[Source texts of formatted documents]

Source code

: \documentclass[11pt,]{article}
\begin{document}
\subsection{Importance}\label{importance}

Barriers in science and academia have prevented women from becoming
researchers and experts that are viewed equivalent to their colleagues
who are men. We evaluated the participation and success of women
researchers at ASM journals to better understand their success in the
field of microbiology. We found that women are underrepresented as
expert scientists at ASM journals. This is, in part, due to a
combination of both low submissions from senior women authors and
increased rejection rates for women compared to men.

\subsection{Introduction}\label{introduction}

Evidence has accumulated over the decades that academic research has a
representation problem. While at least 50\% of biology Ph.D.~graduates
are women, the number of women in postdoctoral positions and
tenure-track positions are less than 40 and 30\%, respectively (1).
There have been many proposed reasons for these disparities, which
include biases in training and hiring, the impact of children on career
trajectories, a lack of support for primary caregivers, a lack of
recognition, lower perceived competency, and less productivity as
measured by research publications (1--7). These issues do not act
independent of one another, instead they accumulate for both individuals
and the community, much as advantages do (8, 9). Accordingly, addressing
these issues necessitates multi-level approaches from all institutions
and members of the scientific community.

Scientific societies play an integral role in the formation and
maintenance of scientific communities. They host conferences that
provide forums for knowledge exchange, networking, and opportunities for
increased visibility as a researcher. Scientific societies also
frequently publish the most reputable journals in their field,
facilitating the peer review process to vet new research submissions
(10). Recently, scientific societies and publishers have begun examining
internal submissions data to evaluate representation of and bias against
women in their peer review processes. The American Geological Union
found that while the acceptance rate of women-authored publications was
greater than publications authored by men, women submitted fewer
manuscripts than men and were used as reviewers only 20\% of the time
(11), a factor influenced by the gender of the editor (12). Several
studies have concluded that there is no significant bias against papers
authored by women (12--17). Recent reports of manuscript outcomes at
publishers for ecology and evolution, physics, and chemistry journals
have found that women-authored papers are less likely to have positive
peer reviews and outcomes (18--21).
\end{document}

* Work to be completed: What is needed here is an exact copy of all the records above.

* Result of the exercise:
Source code

: \documentclass[11pt,]{article}
\begin{document}
\subsection{Importance}\label{importance}

Barriers in science and academia have prevented women from becoming
researchers and experts that are viewed equivalent to their colleagues
who are men. We evaluated the participation and success of women
researchers at ASM journals to better understand their success in the
field of microbiology. We found that women are underrepresented as
expert scientists at ASM journals. This is, in part, due to a
combination of both low submissions from senior women authors and
increased rejection rates for women compared to men.

\subsection{Introduction}\label{introduction}

Evidence has accumulated over the decades that academic research has a
representation problem. While at least 50\% of biology Ph.D.~graduates
are women, the number of women in postdoctoral positions and
tenure-track positions are less than 40 and 30\%, respectively (1).
There have been many proposed reasons for these disparities, which
include biases in training and hiring, the impact of children on career
trajectories, a lack of support for primary caregivers, a lack of
recognition, lower perceived competency, and less productivity as
measured by research publications (1--7). These issues do not act
independent of one another, instead they accumulate for both individuals
and the community, much as advantages do (8, 9). Accordingly, addressing
these issues necessitates multi-level approaches from all institutions
and members of the scientific community.

Scientific societies play an integral role in the formation and
maintenance of scientific communities. They host conferences that
provide forums for knowledge exchange, networking, and opportunities for
increased visibility as a researcher. Scientific societies also
frequently publish the most reputable journals in their field,
facilitating the peer review process to vet new research submissions
(10). Recently, scientific societies and publishers have begun examining
internal submissions data to evaluate representation of and bias against
women in their peer review processes. The American Geological Union
found that while the acceptance rate of women-authored publications was
greater than publications authored by men, women submitted fewer
manuscripts than men and were used as reviewers only 20\% of the time
(11), a factor influenced by the gender of the editor (12). Several
studies have concluded that there is no significant bias against papers
authored by women (12--17). Recent reports of manuscript outcomes at
publishers for ecology and evolution, physics, and chemistry journals
have found that women-authored papers are less likely to have positive
peer reviews and outcomes (18--21).
\end{document}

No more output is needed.